View Full Version : Key Question Ab0ut Z1u And Time Lapse...


Nicholas Natteau
April 12th, 2005, 09:25 AM
We all know that the Sony Z1U and FX1 do not have time-lapse or interval recording possibility. For me personally, a great shame. I can do without the memory stick. But the picture quality on the Sony Z1U is so amazing, I think it's such a shame that Sony killed the interval recording function.

So here's is my question: Does anyone know of a device you could hook up to the Sony Z1U via a lanc cable that could tell the camera to record in frame mode (six frames) every minute???

The Z1U does have frame mode recording. So I would imagine that to do time lapse it would just be a question of setting the camera to frame record mode, and having an external device tell the camera to record at set intervals.

Eagerly awaiting feedback on this. Thanks in advance.

- Nicholas

Ignacio Rodriguez
April 12th, 2005, 09:30 AM
Adobe Premiere can do this with DV cameras with it's stop-motion feature. I guess if you set up the camera to operate in DV-out mode, Premiere might be able to do it. Of course it means lugging around a laptop...

David Cherniack
April 13th, 2005, 03:56 PM
Nicholas,

The frame function only works in DV/DVcam mode. No HDV function according to the manual.

Eric James
April 13th, 2005, 04:02 PM
The reason they don't have it for HDV is because it uses a 15 frame GOP. You can use lanc from a computer to do the same thing. The limiting factor is that you can only record in 15 frame increments.

My 2 c,
Eric James

John Jay
April 13th, 2005, 05:05 PM
if you are handy with a soldering iron, know how to code and your PC has a parallel i/f

then sending periodic record lanc data shouldnt be a problem?


http://vec.mine.nu/modules.php?op=modload&name=News&file=article&sid=1&mode=thread&order=0&thold=0

Ignacio Rodriguez
April 13th, 2005, 06:54 PM
> The limiting factor is that you can only
> record in 15 frame increments.

Very good point! Of course... it's a limitation of the format... but if the camera were to stay on it could be written to a buffer and then to tape in gops... still quite a complication, not as easy as with DV, but doable if the camera's manufacturer were up to it.

David Cherniack
April 13th, 2005, 07:01 PM
I can't find anything about stop-frame animation in the Premiere Pro help.pdf file, even though it's listed in the index. Anyone know where it is?

Stacy Rothwell
April 13th, 2005, 09:52 PM
Interval recording was dropped from Premiere when they released Premiere Pro 1.0.

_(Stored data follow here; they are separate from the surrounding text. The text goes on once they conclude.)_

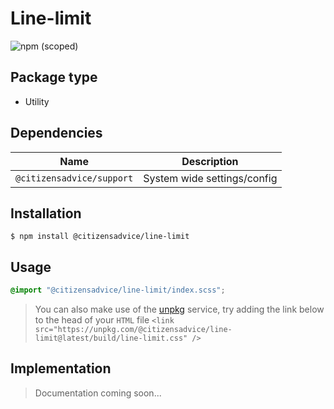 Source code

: # Line-limit

![npm (scoped)](https://img.shields.io/npm/v/@citizensadvice/line-limit.svg)

## Package type

- Utility

## Dependencies

| Name                      | Description                 |
| ------------------------- | --------------------------- |
| `@citizensadvice/support` | System wide settings/config |

## Installation

```shell
$ npm install @citizensadvice/line-limit
```

## Usage

```scss
@import "@citizensadvice/line-limit/index.scss";
```

> You can also make use of the [unpkg](https://unpkg.com) service, try adding the link below to the head of your `HTML` file
> `<link src="https://unpkg.com/@citizensadvice/line-limit@latest/build/line-limit.css" />`

## Implementation

> Documentation coming soon... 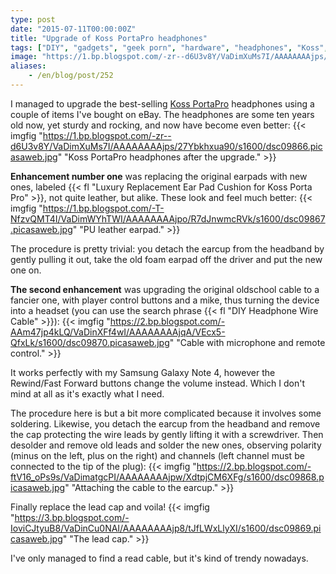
 ```yaml
---
type: post
date: "2015-07-11T00:00:00Z"
title: "Upgrade of Koss PortaPro headphones"
tags: ["DIY", "gadgets", "geek porn", "hardware", "headphones", "Koss", "sound"]
image: "https://1.bp.blogspot.com/-zr--d6U3v8Y/VaDimXuMs7I/AAAAAAAAjps/27Ybkhxua90/s1600/dsc09866.picasaweb.jpg"
aliases:
    - /en/blog/post/252
---
```


I managed to upgrade the best-selling [Koss PortaPro](http://www.koss.com/en/products/headphones/on-ear-headphones/PortaPro__Porta_Pro_On_Ear_Headphone) headphones using a couple of items I've bought on eBay. The headphones are some ten years old now, yet sturdy and rocking, and now have become even better:
{{< imgfig "https://1.bp.blogspot.com/-zr--d6U3v8Y/VaDimXuMs7I/AAAAAAAAjps/27Ybkhxua90/s1600/dsc09866.picasaweb.jpg" "Koss PortaPro headphones after the upgrade." >}}

<!--more-->

**Enhancement number one** was replacing the original earpads with new ones, labeled {{< fl "Luxury Replacement Ear Pad Cushion for Koss Porta Pro" >}}, not quite leather, but alike. These look and feel much better:
{{< imgfig "https://1.bp.blogspot.com/-T-NfzvQMT4I/VaDimWYhTWI/AAAAAAAAjpo/R7dJnwmcRVk/s1600/dsc09867.picasaweb.jpg" "PU leather earpad." >}}

The procedure is pretty trivial: you detach the earcup from the headband by gently pulling it out, take the old foam earpad off the driver and put the new one on.

**The second enhancement** was upgrading the original oldschool cable to a fancier one, with player control buttons and a mike, thus turning the device into a headset (you can use the search phrase {{< fl "DIY Headphone Wire Cable" >}}):
{{< imgfig "https://2.bp.blogspot.com/-AAm47jp4kLQ/VaDinXFf4wI/AAAAAAAAjqA/VEcx5-QfxLk/s1600/dsc09870.picasaweb.jpg" "Cable with microphone and remote control." >}}

It works perfectly with my Samsung Galaxy Note 4, however the Rewind/Fast Forward buttons change the volume instead. Which I don't mind at all as it's exactly what I need.

The procedure here is but a bit more complicated because it involves some soldering. Likewise, you detach the earcup from the headband and remove the cap protecting the wire leads by gently lifting it with a screwdriver. Then desolder and remove old leads and solder the new ones, observing polarity (minus on the left, plus on the right) and channels (left channel must be connected to the tip of the plug):
{{< imgfig "https://2.bp.blogspot.com/-ftV16_oPs9s/VaDimatgcPI/AAAAAAAAjpw/XdtpjCM6XFg/s1600/dsc09868.picasaweb.jpg" "Attaching the cable to the earcup." >}}

Finally replace the lead cap and voila!
{{< imgfig "https://3.bp.blogspot.com/-IoviCJtyuB8/VaDinCu0NAI/AAAAAAAAjp8/tJfLWxLlyXI/s1600/dsc09869.picasaweb.jpg" "The lead cap." >}}

I've only managed to find a read cable, but it's kind of trendy nowadays.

You'll have to resurrect version 6.5 to use the interval recording features.....

David Cherniack
April 14th, 2005, 07:52 AM
I resurrected an old copy of 6.0 and read up on the stop frame capture. Never having used it, it seems that it would only capture to dv from the firewire output of the camera if the camera is set to output dv. But if the camera is outputing HDV and the WinXP SP2 HDV device control is installed anyone have an educated guess what would happen? And what if the AspectHD codec for Premiere 6.5 was installed?

Robert Reinhardt
June 22nd, 2006, 04:24 PM
It's a shame, I agree. I love the TL recording feature on my Sony DVCAM/DV cams. I'm testing using the still interval recording feature with a 2gb mem stick duo, but still, it's not nearly as convenient as doing it to tape.

-Robert

Matt Davis
June 24th, 2006, 09:16 AM
Eagerly awaiting feedback on this. Thanks in advance.

This may be an unpopular comment, but have you considered a stills camera for this? I do a lot of event work where the 'build' is something the client is keen to capture - maybe a day's worth of activity as a stage or tent goes up.

Maybe it's something simple like watching a huge auditorium fill up before a big plenary, or showing the ebb and flow of a dinner. That could be done with an hour or two's worth of tape, but it's a lot of time to ingest.

I invested in a HDD recorder, but it also requires a whole different power supply and batteries, and it proved fragile.

So for the last two years I've used a stills camera - a little Pentax that can do 99 shots over time (for example 1 shot every 30 secs means resetting it every hour or so). It's small, discrete, doesn't require a laptop, has a full manual mode as well as many auto modes, and if I shoot 1600x1200, I can do things like long slow creep zooms and subtle rotates with the resultant movie.

It's worked very well, but the 99 frames (4 seconds in PAL land) is a bit of a limitation - but the success of its shots means I now have enough cash to buy a better camera without this limitation, and I'll know that the investment will be paid back in a set time. :-)

And (more tellingly) I can get on and shoot pick-ups and detail whilst the time-lapse goes on.

Get a stills camera with intervalometer - it's the way to go.